Each entry in this listing needs to be written out again, word for word.

*Supplied records:*

=== Section Start ===

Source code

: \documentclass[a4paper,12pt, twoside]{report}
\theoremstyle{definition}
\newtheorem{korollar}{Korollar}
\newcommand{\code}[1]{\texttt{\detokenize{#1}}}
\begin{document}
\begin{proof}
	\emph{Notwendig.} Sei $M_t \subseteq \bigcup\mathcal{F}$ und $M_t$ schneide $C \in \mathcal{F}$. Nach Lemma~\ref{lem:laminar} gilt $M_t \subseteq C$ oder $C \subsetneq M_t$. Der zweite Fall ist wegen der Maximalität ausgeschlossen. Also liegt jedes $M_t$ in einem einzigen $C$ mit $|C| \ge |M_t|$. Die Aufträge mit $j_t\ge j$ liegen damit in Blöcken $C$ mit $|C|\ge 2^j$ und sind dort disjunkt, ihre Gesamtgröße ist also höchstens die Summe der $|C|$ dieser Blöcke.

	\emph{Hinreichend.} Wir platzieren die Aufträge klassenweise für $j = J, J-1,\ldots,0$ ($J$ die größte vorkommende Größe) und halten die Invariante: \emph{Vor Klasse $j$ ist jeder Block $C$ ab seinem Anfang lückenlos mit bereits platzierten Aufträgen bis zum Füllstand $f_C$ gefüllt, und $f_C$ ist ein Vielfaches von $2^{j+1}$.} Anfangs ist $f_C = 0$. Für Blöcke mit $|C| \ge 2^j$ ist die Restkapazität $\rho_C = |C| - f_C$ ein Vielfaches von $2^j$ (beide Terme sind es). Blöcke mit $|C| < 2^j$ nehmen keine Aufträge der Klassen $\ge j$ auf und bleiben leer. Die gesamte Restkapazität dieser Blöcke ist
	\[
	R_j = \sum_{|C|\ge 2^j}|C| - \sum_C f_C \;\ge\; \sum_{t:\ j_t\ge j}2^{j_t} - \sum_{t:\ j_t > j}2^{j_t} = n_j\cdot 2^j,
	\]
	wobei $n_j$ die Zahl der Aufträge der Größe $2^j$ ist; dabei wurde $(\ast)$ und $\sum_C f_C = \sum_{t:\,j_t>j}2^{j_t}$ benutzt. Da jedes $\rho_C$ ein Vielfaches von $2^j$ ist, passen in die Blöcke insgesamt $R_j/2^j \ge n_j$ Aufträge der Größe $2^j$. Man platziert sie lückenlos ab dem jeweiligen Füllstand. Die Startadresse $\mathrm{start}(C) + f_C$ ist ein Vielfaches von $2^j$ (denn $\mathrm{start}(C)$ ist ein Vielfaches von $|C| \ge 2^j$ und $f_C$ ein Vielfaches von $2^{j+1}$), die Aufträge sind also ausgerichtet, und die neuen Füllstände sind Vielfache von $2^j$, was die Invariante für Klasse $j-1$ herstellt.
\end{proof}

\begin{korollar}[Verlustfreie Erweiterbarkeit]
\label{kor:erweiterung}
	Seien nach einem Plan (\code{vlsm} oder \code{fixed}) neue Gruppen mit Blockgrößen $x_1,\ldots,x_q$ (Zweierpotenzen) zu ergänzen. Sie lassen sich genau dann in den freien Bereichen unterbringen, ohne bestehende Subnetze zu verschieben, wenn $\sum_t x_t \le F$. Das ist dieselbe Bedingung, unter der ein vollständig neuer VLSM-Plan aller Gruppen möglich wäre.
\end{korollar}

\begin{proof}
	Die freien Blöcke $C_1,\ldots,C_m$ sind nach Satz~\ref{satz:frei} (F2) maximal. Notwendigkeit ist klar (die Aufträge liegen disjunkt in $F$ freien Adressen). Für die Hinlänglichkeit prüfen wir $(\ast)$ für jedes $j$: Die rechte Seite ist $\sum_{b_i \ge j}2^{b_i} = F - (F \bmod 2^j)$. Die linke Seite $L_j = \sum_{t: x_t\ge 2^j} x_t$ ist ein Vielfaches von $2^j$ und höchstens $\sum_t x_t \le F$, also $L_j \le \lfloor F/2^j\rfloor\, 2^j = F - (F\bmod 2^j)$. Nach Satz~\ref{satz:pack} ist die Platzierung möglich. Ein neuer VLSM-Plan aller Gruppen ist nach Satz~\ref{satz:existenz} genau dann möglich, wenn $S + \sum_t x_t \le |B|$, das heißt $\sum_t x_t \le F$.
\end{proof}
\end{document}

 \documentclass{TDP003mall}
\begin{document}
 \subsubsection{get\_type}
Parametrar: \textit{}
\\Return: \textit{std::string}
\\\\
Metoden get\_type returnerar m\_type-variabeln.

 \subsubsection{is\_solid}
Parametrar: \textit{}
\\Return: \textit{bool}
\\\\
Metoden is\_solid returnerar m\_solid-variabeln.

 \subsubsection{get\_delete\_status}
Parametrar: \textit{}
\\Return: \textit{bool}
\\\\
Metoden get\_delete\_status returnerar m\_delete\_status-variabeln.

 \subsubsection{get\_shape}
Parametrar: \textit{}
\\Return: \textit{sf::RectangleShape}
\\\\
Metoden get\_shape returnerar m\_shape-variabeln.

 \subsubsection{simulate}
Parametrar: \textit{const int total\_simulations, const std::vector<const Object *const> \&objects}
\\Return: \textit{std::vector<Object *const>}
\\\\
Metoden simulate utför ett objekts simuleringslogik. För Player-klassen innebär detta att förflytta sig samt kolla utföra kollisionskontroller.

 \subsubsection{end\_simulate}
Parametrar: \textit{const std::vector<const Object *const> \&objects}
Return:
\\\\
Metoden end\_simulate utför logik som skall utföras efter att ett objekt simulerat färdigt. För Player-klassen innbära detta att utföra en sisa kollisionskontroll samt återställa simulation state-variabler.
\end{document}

=== Section End ===

*Exercise result:*
Source code

: \documentclass[a4paper,12pt, twoside]{report}
\theoremstyle{definition}
\newtheorem{korollar}{Korollar}
\newcommand{\code}[1]{\texttt{\detokenize{#1}}}
\begin{document}
\begin{proof}
	\emph{Notwendig.} Sei $M_t \subseteq \bigcup\mathcal{F}$ und $M_t$ schneide $C \in \mathcal{F}$. Nach Lemma~\ref{lem:laminar} gilt $M_t \subseteq C$ oder $C \subsetneq M_t$. Der zweite Fall ist wegen der Maximalität ausgeschlossen. Also liegt jedes $M_t$ in einem einzigen $C$ mit $|C| \ge |M_t|$. Die Aufträge mit $j_t\ge j$ liegen damit in Blöcken $C$ mit $|C|\ge 2^j$ und sind dort disjunkt, ihre Gesamtgröße ist also höchstens die Summe der $|C|$ dieser Blöcke.

	\emph{Hinreichend.} Wir platzieren die Aufträge klassenweise für $j = J, J-1,\ldots,0$ ($J$ die größte vorkommende Größe) und halten die Invariante: \emph{Vor Klasse $j$ ist jeder Block $C$ ab seinem Anfang lückenlos mit bereits platzierten Aufträgen bis zum Füllstand $f_C$ gefüllt, und $f_C$ ist ein Vielfaches von $2^{j+1}$.} Anfangs ist $f_C = 0$. Für Blöcke mit $|C| \ge 2^j$ ist die Restkapazität $\rho_C = |C| - f_C$ ein Vielfaches von $2^j$ (beide Terme sind es). Blöcke mit $|C| < 2^j$ nehmen keine Aufträge der Klassen $\ge j$ auf und bleiben leer. Die gesamte Restkapazität dieser Blöcke ist
	\[
	R_j = \sum_{|C|\ge 2^j}|C| - \sum_C f_C \;\ge\; \sum_{t:\ j_t\ge j}2^{j_t} - \sum_{t:\ j_t > j}2^{j_t} = n_j\cdot 2^j,
	\]
	wobei $n_j$ die Zahl der Aufträge der Größe $2^j$ ist; dabei wurde $(\ast)$ und $\sum_C f_C = \sum_{t:\,j_t>j}2^{j_t}$ benutzt. Da jedes $\rho_C$ ein Vielfaches von $2^j$ ist, passen in die Blöcke insgesamt $R_j/2^j \ge n_j$ Aufträge der Größe $2^j$. Man platziert sie lückenlos ab dem jeweiligen Füllstand. Die Startadresse $\mathrm{start}(C) + f_C$ ist ein Vielfaches von $2^j$ (denn $\mathrm{start}(C)$ ist ein Vielfaches von $|C| \ge 2^j$ und $f_C$ ein Vielfaches von $2^{j+1}$), die Aufträge sind also ausgerichtet, und die neuen Füllstände sind Vielfache von $2^j$, was die Invariante für Klasse $j-1$ herstellt.
\end{proof}

\begin{korollar}[Verlustfreie Erweiterbarkeit]
\label{kor:erweiterung}
	Seien nach einem Plan (\code{vlsm} oder \code{fixed}) neue Gruppen mit Blockgrößen $x_1,\ldots,x_q$ (Zweierpotenzen) zu ergänzen. Sie lassen sich genau dann in den freien Bereichen unterbringen, ohne bestehende Subnetze zu verschieben, wenn $\sum_t x_t \le F$. Das ist dieselbe Bedingung, unter der ein vollständig neuer VLSM-Plan aller Gruppen möglich wäre.
\end{korollar}

\begin{proof}
	Die freien Blöcke $C_1,\ldots,C_m$ sind nach Satz~\ref{satz:frei} (F2) maximal. Notwendigkeit ist klar (die Aufträge liegen disjunkt in $F$ freien Adressen). Für die Hinlänglichkeit prüfen wir $(\ast)$ für jedes $j$: Die rechte Seite ist $\sum_{b_i \ge j}2^{b_i} = F - (F \bmod 2^j)$. Die linke Seite $L_j = \sum_{t: x_t\ge 2^j} x_t$ ist ein Vielfaches von $2^j$ und höchstens $\sum_t x_t \le F$, also $L_j \le \lfloor F/2^j\rfloor\, 2^j = F - (F\bmod 2^j)$. Nach Satz~\ref{satz:pack} ist die Platzierung möglich. Ein neuer VLSM-Plan aller Gruppen ist nach Satz~\ref{satz:existenz} genau dann möglich, wenn $S + \sum_t x_t \le |B|$, das heißt $\sum_t x_t \le F$.
\end{proof}
\end{document}

 \documentclass{TDP003mall}
\begin{document}
 \subsubsection{get\_type}
Parametrar: \textit{}
\\Return: \textit{std::string}
\\\\
Metoden get\_type returnerar m\_type-variabeln.

 \subsubsection{is\_solid}
Parametrar: \textit{}
\\Return: \textit{bool}
\\\\
Metoden is\_solid returnerar m\_solid-variabeln.

 \subsubsection{get\_delete\_status}
Parametrar: \textit{}
\\Return: \textit{bool}
\\\\
Metoden get\_delete\_status returnerar m\_delete\_status-variabeln.

 \subsubsection{get\_shape}
Parametrar: \textit{}
\\Return: \textit{sf::RectangleShape}
\\\\
Metoden get\_shape returnerar m\_shape-variabeln.

 \subsubsection{simulate}
Parametrar: \textit{const int total\_simulations, const std::vector<const Object *const> \&objects}
\\Return: \textit{std::vector<Object *const>}
\\\\
Metoden simulate utför ett objekts simuleringslogik. För Player-klassen innebär detta att förflytta sig samt kolla utföra kollisionskontroller.

 \subsubsection{end\_simulate}
Parametrar: \textit{const std::vector<const Object *const> \&objects}
Return:
\\\\
Metoden end\_simulate utför logik som skall utföras efter att ett objekt simulerat färdigt. För Player-klassen innbära detta att utföra en sisa kollisionskontroll samt återställa simulation state-variabler.
\end{document}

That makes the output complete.